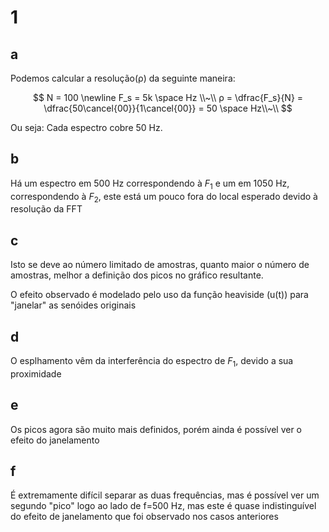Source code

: # 1

## a

Podemos calcular a resolução(ρ) da seguinte maneira:

$$
N = 100 \newline
F_s = 5k \space Hz \\~\\
ρ = \dfrac{F_s}{N} = \dfrac{50\cancel{00}}{1\cancel{00}} = 50 \space Hz\\~\\
$$

Ou seja: Cada espectro cobre 50 Hz.

## b

Há um espectro em 500 Hz correspondendo à $F_1$ e
um em 1050 Hz, correspondendo à $F_2$, este está
um pouco fora do local esperado devido à resolução da FFT

## c

Isto se deve ao número limitado de amostras,
quanto maior o número de amostras, melhor a
definição dos picos no gráfico resultante.

O efeito observado é modelado pelo uso da função
heaviside (u(t)) para "janelar" as senóides originais

## d

O esplhamento vêm da interferência do espectro de $F_1$, devido a sua proximidade

## e

Os picos agora são muito mais definidos, porém ainda é possível ver
o efeito do janelamento

## f

É extremamente difícil separar as duas frequências, mas é possível ver um
segundo "pico" logo ao lado de f=500 Hz, mas este é quase indistinguível
do efeito de janelamento que foi observado nos casos anteriores
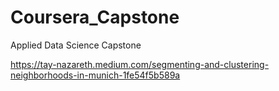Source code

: # Coursera_Capstone
Applied Data Science Capstone 

https://tay-nazareth.medium.com/segmenting-and-clustering-neighborhoods-in-munich-1fe54f5b589a
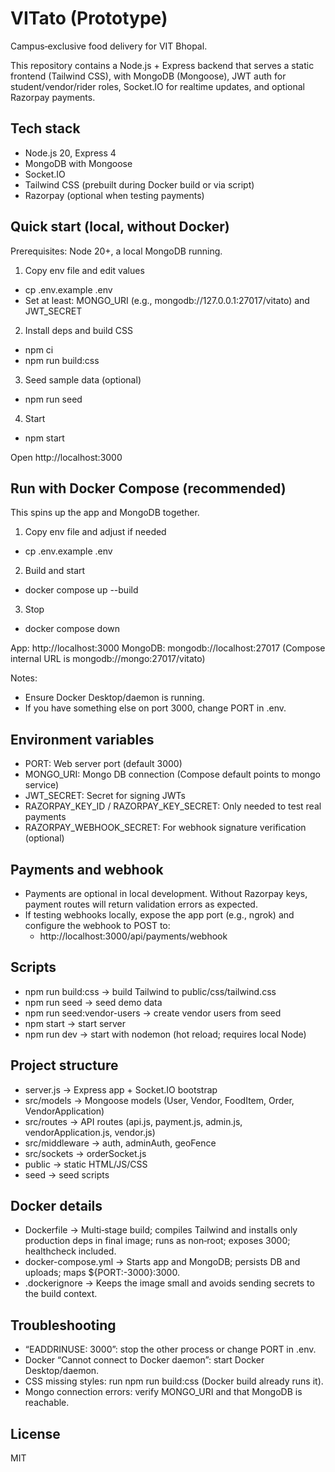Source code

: # VITato (Prototype)

Campus‑exclusive food delivery for VIT Bhopal.

This repository contains a Node.js + Express backend that serves a static frontend (Tailwind CSS), with MongoDB (Mongoose), JWT auth for student/vendor/rider roles, Socket.IO for realtime updates, and optional Razorpay payments.

## Tech stack
- Node.js 20, Express 4
- MongoDB with Mongoose
- Socket.IO
- Tailwind CSS (prebuilt during Docker build or via script)
- Razorpay (optional when testing payments)

## Quick start (local, without Docker)
Prerequisites: Node 20+, a local MongoDB running.

1) Copy env file and edit values
- cp .env.example .env
- Set at least: MONGO_URI (e.g., mongodb://127.0.0.1:27017/vitato) and JWT_SECRET

2) Install deps and build CSS
- npm ci
- npm run build:css

3) Seed sample data (optional)
- npm run seed

4) Start
- npm start

Open http://localhost:3000

## Run with Docker Compose (recommended)
This spins up the app and MongoDB together.

1) Copy env file and adjust if needed
- cp .env.example .env

2) Build and start
- docker compose up --build

3) Stop
- docker compose down

App: http://localhost:3000
MongoDB: mongodb://localhost:27017 (Compose internal URL is mongodb://mongo:27017/vitato)

Notes:
- Ensure Docker Desktop/daemon is running.
- If you have something else on port 3000, change PORT in .env.

## Environment variables
- PORT: Web server port (default 3000)
- MONGO_URI: Mongo DB connection (Compose default points to mongo service)
- JWT_SECRET: Secret for signing JWTs
- RAZORPAY_KEY_ID / RAZORPAY_KEY_SECRET: Only needed to test real payments
- RAZORPAY_WEBHOOK_SECRET: For webhook signature verification (optional)

## Payments and webhook
- Payments are optional in local development. Without Razorpay keys, payment routes will return validation errors as expected.
- If testing webhooks locally, expose the app port (e.g., ngrok) and configure the webhook to POST to:
  - http://localhost:3000/api/payments/webhook

## Scripts
- npm run build:css → build Tailwind to public/css/tailwind.css
- npm run seed → seed demo data
- npm run seed:vendor-users → create vendor users from seed
- npm start → start server
- npm run dev → start with nodemon (hot reload; requires local Node)

## Project structure
- server.js → Express app + Socket.IO bootstrap
- src/models → Mongoose models (User, Vendor, FoodItem, Order, VendorApplication)
- src/routes → API routes (api.js, payment.js, admin.js, vendorApplication.js, vendor.js)
- src/middleware → auth, adminAuth, geoFence
- src/sockets → orderSocket.js
- public → static HTML/JS/CSS
- seed → seed scripts

## Docker details
- Dockerfile → Multi‑stage build; compiles Tailwind and installs only production deps in final image; runs as non‑root; exposes 3000; healthcheck included.
- docker-compose.yml → Starts app and MongoDB; persists DB and uploads; maps ${PORT:-3000}:3000.
- .dockerignore → Keeps the image small and avoids sending secrets to the build context.

## Troubleshooting
- “EADDRINUSE: 3000”: stop the other process or change PORT in .env.
- Docker “Cannot connect to Docker daemon”: start Docker Desktop/daemon.
- CSS missing styles: run npm run build:css (Docker build already runs it).
- Mongo connection errors: verify MONGO_URI and that MongoDB is reachable.

## License
MIT
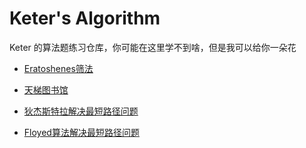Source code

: # Keter's Algorithm

Keter 的算法题练习仓库，你可能在这里学不到啥，但是我可以给你一朵花

- [Eratoshenes筛法](/code1)
- [天梯图书馆](/code2)

- [狄杰斯特拉解决最短路径问题](./minimalPath)

- [Floyed算法解决最短路径问题](./code4)

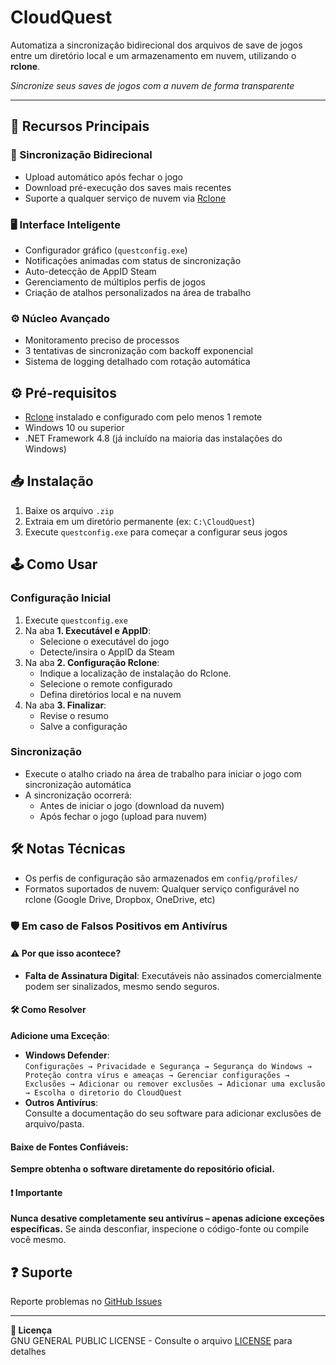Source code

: # CloudQuest

Automatiza a sincronização bidirecional dos arquivos de save de jogos entre um diretório local e um armazenamento em nuvem, utilizando o **rclone**.

*Sincronize seus saves de jogos com a nuvem de forma transparente*

---

## 🌟 Recursos Principais
### 🔄 Sincronização Bidirecional
- Upload automático após fechar o jogo
- Download pré-execução dos saves mais recentes
- Suporte a qualquer serviço de nuvem via [Rclone](https://rclone.org/)

### 🖥 Interface Inteligente
- Configurador gráfico (`questconfig.exe`)
- Notificações animadas com status de sincronização
- Auto-detecção de AppID Steam
- Gerenciamento de múltiplos perfis de jogos
- Criação de atalhos personalizados na área de trabalho

### ⚙️ Núcleo Avançado
- Monitoramento preciso de processos
- 3 tentativas de sincronização com backoff exponencial
- Sistema de logging detalhado com rotação automática

## ⚙️ Pré-requisitos
- [Rclone](https://rclone.org/) instalado e configurado com pelo menos 1 remote
- Windows 10 ou superior
- .NET Framework 4.8 (já incluído na maioria das instalações do Windows)

## 📥 Instalação
1. Baixe os arquivo `.zip`
2. Extraia em um diretório permanente (ex: `C:\CloudQuest`)
3. Execute `questconfig.exe` para começar a configurar seus jogos

## 🕹 Como Usar
### Configuração Inicial
1. Execute `questconfig.exe`
2. Na aba **1. Executável e AppID**:
   - Selecione o executável do jogo
   - Detecte/insira o AppID da Steam
3. Na aba **2. Configuração Rclone**:
   - Indique a localização de instalação do Rclone.
   - Selecione o remote configurado
   - Defina diretórios local e na nuvem
4. Na aba **3. Finalizar**:
   - Revise o resumo
   - Salve a configuração

### Sincronização
- Execute o atalho criado na área de trabalho para iniciar o jogo com sincronização automática
- A sincronização ocorrerá:
  - Antes de iniciar o jogo (download da nuvem)
  - Após fechar o jogo (upload para nuvem)

## 🛠 Notas Técnicas
- Os perfis de configuração são armazenados em `config/profiles/`
- Formatos suportados de nuvem: Qualquer serviço configurável no rclone (Google Drive, Dropbox, OneDrive, etc)

### 🛡️ Em caso de Falsos Positivos em Antivírus

#### ⚠️ Por que isso acontece?
- **Falta de Assinatura Digital**: Executáveis não assinados comercialmente podem ser sinalizados, mesmo sendo seguros.

#### 🛠️ Como Resolver
**Adicione uma Exceção**:
   - **Windows Defender**:  
     `Configurações → Privacidade e Segurança → Segurança do Windows → Proteção contra vírus e ameaças → Gerenciar configurações → Exclusões → Adicionar ou remover exclusões → Adicionar uma exclusão → Escolha o diretorio do CloudQuest`
   - **Outros Antivírus**:  
     Consulte a documentação do seu software para adicionar exclusões de arquivo/pasta.

#### Baixe de Fontes Confiáveis:
**Sempre obtenha o software diretamente do repositório oficial.**

#### ❗ Importante
**Nunca desative completamente seu antivírus – apenas adicione exceções específicas.**
Se ainda desconfiar, inspecione o código-fonte ou compile você mesmo.

## ❓ Suporte
Reporte problemas no [GitHub Issues](https://github.com/Mallor705/CloudQuest/issues)

---

**📜 Licença**  
 GNU GENERAL PUBLIC LICENSE - Consulte o arquivo [LICENSE](LICENSE) para detalhes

== == ==

What you need to do: Every line with the string "pelo" in the material should be returned.

Expected output:
O efeito observado é modelado pelo uso da função
- [Rclone](https://rclone.org/) instalado e configurado com pelo menos 1 remote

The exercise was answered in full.